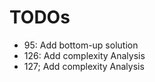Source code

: # TODOs

* 95: Add bottom-up solution
* 126: Add complexity Analysis
* 127; Add complexity Analysis
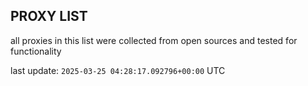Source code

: ## PROXY LIST

all proxies in this list were collected from open sources and tested for functionality

last update: `2025-03-25 04:28:17.092796+00:00` UTC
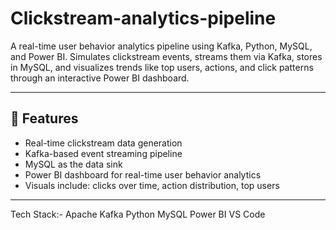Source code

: # Clickstream-analytics-pipeline
A real-time user behavior analytics pipeline using Kafka, Python, MySQL, and Power BI. Simulates clickstream events, streams them via Kafka, stores in MySQL, and visualizes trends like top users, actions, and click patterns through an interactive Power BI dashboard.

---

## 🚀 Features

- Real-time clickstream data generation
- Kafka-based event streaming pipeline
- MySQL as the data sink
- Power BI dashboard for real-time user behavior analytics
- Visuals include: clicks over time, action distribution, top users

---
Tech Stack:-
Apache Kafka
Python
MySQL
Power BI
VS Code


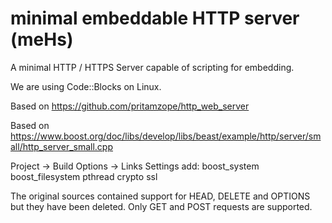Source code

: # minimal embeddable HTTP server (meHs)
A minimal HTTP / HTTPS Server capable of scripting for embedding. 

We are using Code::Blocks on Linux.

Based on https://github.com/pritamzope/http_web_server

Based on https://www.boost.org/doc/libs/develop/libs/beast/example/http/server/small/http_server_small.cpp

Project -> Build Options -> Links Settings add: boost_system boost_filesystem pthread crypto ssl

The original sources contained support for HEAD, DELETE and OPTIONS but they have been deleted. Only GET and POST requests are supported.
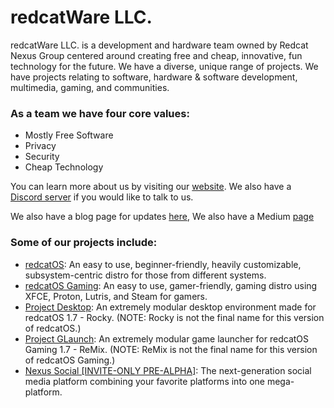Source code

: # redcatWare LLC.

redcatWare LLC. is a development and hardware team owned by Redcat Nexus Group centered around creating free and cheap, innovative, fun technology for the future. We have a diverse, unique range of projects. We have projects relating to software, hardware & software development, multimedia, gaming, and communities.	

### As a team we have four core values:	
- Mostly Free Software	
- Privacy	
- Security	
- Cheap Technology	

You can learn more about us by visiting our [website](https://redcatware.net/). We also have a [Discord server](https://discord.gg/PK378PCQrz) if you would like to talk to us.	

We also have a blog page for updates [here](https://updates.redcatware.net/), We also have a Medium [page](https://redcatware.medium.com/)	

### Some of our projects include:	
- [redcatOS](https://os.redcatware.net/): An easy to use, beginner-friendly, heavily customizable, subsystem-centric distro for those from different systems.	
- [redcatOS Gaming](https://os.redcatware.net): An easy to use, gamer-friendly, gaming distro using XFCE, Proton, Lutris, and Steam for gamers.	
- [Project Desktop](https://lion.redcatware.net): An extremely modular desktop environment made for redcatOS 1.7 - Rocky. (NOTE: Rocky is not the final name for this version of redcatOS.)	
- [Project GLaunch](https://launcher.redcatware.net): An extremely modular game launcher for redcatOS Gaming 1.7 - ReMix. (NOTE: ReMix is not the final name for this version of redcatOS Gaming.)	
- [Nexus Social [INVITE-ONLY PRE-ALPHA]](https://redcatware.net): The next-generation social media platform combining your favorite platforms into one mega-platform.
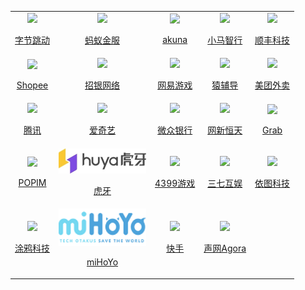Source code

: <table align="center">
</tr><tr>
  <td align="center">
    <a href="infos/字节跳动.md">
      <img src="assets/logo-字节跳动.png" width="140px">
      <p>字节跳动</p>
    </a>
  </td>
  <td align="center">
    <a href="infos/蚂蚁金服.md">
      <img src="assets/logo-蚂蚁金服.jpg" width="140px">
      <p>蚂蚁金服</p>
    </a>
  </td>
  <td align="center">
    <a href="infos/akuna.md">
      <img src="assets/logo-akuna.jpg" width="140px">
      <p>akuna</p>
    </a>
  </td>
  <td align="center">
    <a href="infos/小马智行.md">
      <img src="assets/logo-小马智行.jpg" width="140px">
      <p>小马智行</p>
    </a>
  </td>
  <td align="center">
    <a href="infos/顺丰科技.md">
      <img src="assets/logo-顺丰科技.jpg" width="140px">
      <p>顺丰科技</p>
    </a>
  </td>
</tr><tr>
  <td align="center">
    <a href="infos/Shopee.md">
      <img src="assets/logo-Shopee.jpg" width="140px">
      <p>Shopee</p>
    </a>
  </td>
  <td align="center">
    <a href="infos/招银网络.md">
      <img src="assets/logo-招银网络.png" width="140px">
      <p>招银网络</p>
    </a>
  </td>
  <td align="center">
    <a href="infos/网易游戏.md">
      <img src="assets/logo-网易游戏.jpg" width="140px">
      <p>网易游戏</p>
    </a>
  </td>
  <td align="center">
    <a href="infos/猿辅导.md">
      <img src="assets/logo-猿辅导.jpg" width="140px">
      <p>猿辅导</p>
    </a>
  </td>
  <td align="center">
    <a href="infos/美团外卖.md">
      <img src="assets/logo-美团外卖.jpg" width="140px">
      <p>美团外卖</p>
    </a>
  </td>
</tr><tr>
  <td align="center">
    <a href="infos/腾讯.md">
      <img src="assets/logo-腾讯.jpg" width="140px">
      <p>腾讯</p>
    </a>
  </td>
  <td align="center">
    <a href="infos/爱奇艺.md">
      <img src="assets/logo-爱奇艺.jpg" width="140px">
      <p>爱奇艺</p>
    </a>
  </td>
  <td align="center">
    <a href="infos/微众银行.md">
      <img src="assets/logo-微众银行.jpg" width="140px">
      <p>微众银行</p>
    </a>
  </td>
  <td align="center">
    <a href="infos/网新恒天.md">
      <img src="assets/logo-网新恒天.jpg" width="140px">
      <p>网新恒天</p>
    </a>
  </td>
  <td align="center">
    <a href="infos/Grab.md">
      <img src="assets/logo-Grab.jpg" width="140px">
      <p>Grab</p>
    </a>
  </td>
</tr><tr>
  <td align="center">
    <a href="infos/POPIM.md">
      <img src="assets/logo-POPIM.jpg" width="140px">
      <p>POPIM</p>
    </a>
  </td>
  <td align="center">
    <a href="infos/虎牙.md">
      <img src="assets/logo-虎牙.jpg" width="140px">
      <p>虎牙</p>
    </a>
  </td>
  <td align="center">
    <a href="infos/4399游戏.md">
      <img src="assets/logo-4399游戏.png" width="140px">
      <p>4399游戏</p>
    </a>
  </td>
  <td align="center">
    <a href="infos/三七互娱.md">
      <img src="assets/logo-三七互娱.png" width="140px">
      <p>三七互娱</p>
    </a>
  </td>
  <td align="center">
    <a href="infos/依图科技.md">
      <img src="assets/logo-依图科技.jpg" width="140px">
      <p>依图科技</p>
    </a>
  </td>
</tr><tr>
  <td align="center">
    <a href="infos/涂鸦科技.md">
      <img src="assets/logo-涂鸦科技.png" width="140px">
      <p>涂鸦科技</p>
    </a>
  </td>
  <td align="center">
    <a href="infos/miHoYo.md">
      <img src="assets/logo-miHoYo.jpg" width="140px">
      <p>miHoYo</p>
    </a>
  </td>
  <td align="center">
    <a href="infos/快手.md">
      <img src="assets/logo-kwai.jpg" width="140px">
      <p>快手</p>
    </a>
  </td>
  <td align="center">
    <a href="infos/agora.md">
      <img src="assets/logo-agora.jpg" width="140px">
      <p>声网Agora</p>
    </a>
  </td>
  </tr>
</table>
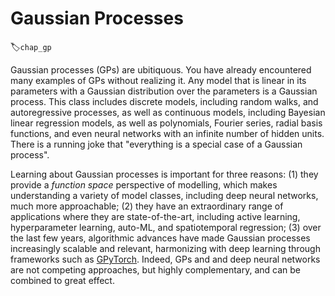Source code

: # Gaussian Processes
:label:`chap_gp`

Gaussian processes (GPs) are ubitiquous. You have already encountered many examples of GPs without realizing it. Any model that is linear in its parameters with a Gaussian distribution over the parameters is a Gaussian process. This class includes discrete models, including random walks, and autoregressive processes, as well as continuous models, including Bayesian linear regression models, as well as polynomials, Fourier series, radial basis functions, and even neural networks with an infinite number of hidden units. There is a running joke that "everything is a special case of a Gaussian process". 

Learning about Gaussian processes is important for three reasons: (1) they provide a _function space_ perspective of modelling, which makes understanding a variety of model classes, including deep neural networks, much more approachable; (2) they have an extraordinary range of applications where they are state-of-the-art, including active learning, hyperparameter learning, auto-ML, and spatiotemporal regression; (3) over the last few years, algorithmic advances have made Gaussian processes increasingly scalable and relevant, harmonizing with deep learning through frameworks such as [GPyTorch](https://gpytorch.ai). Indeed, GPs and and deep neural networks are not competing approaches, but highly complementary, and can be combined to great effect.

▶ _TASK STATEMENT_:
Copy all lines above where "小马智行" is present.

▶ _ANSWER TO THE EXERCISE_:
    <a href="infos/小马智行.md">
      <img src="assets/logo-小马智行.jpg" width="140px">
      <p>小马智行</p>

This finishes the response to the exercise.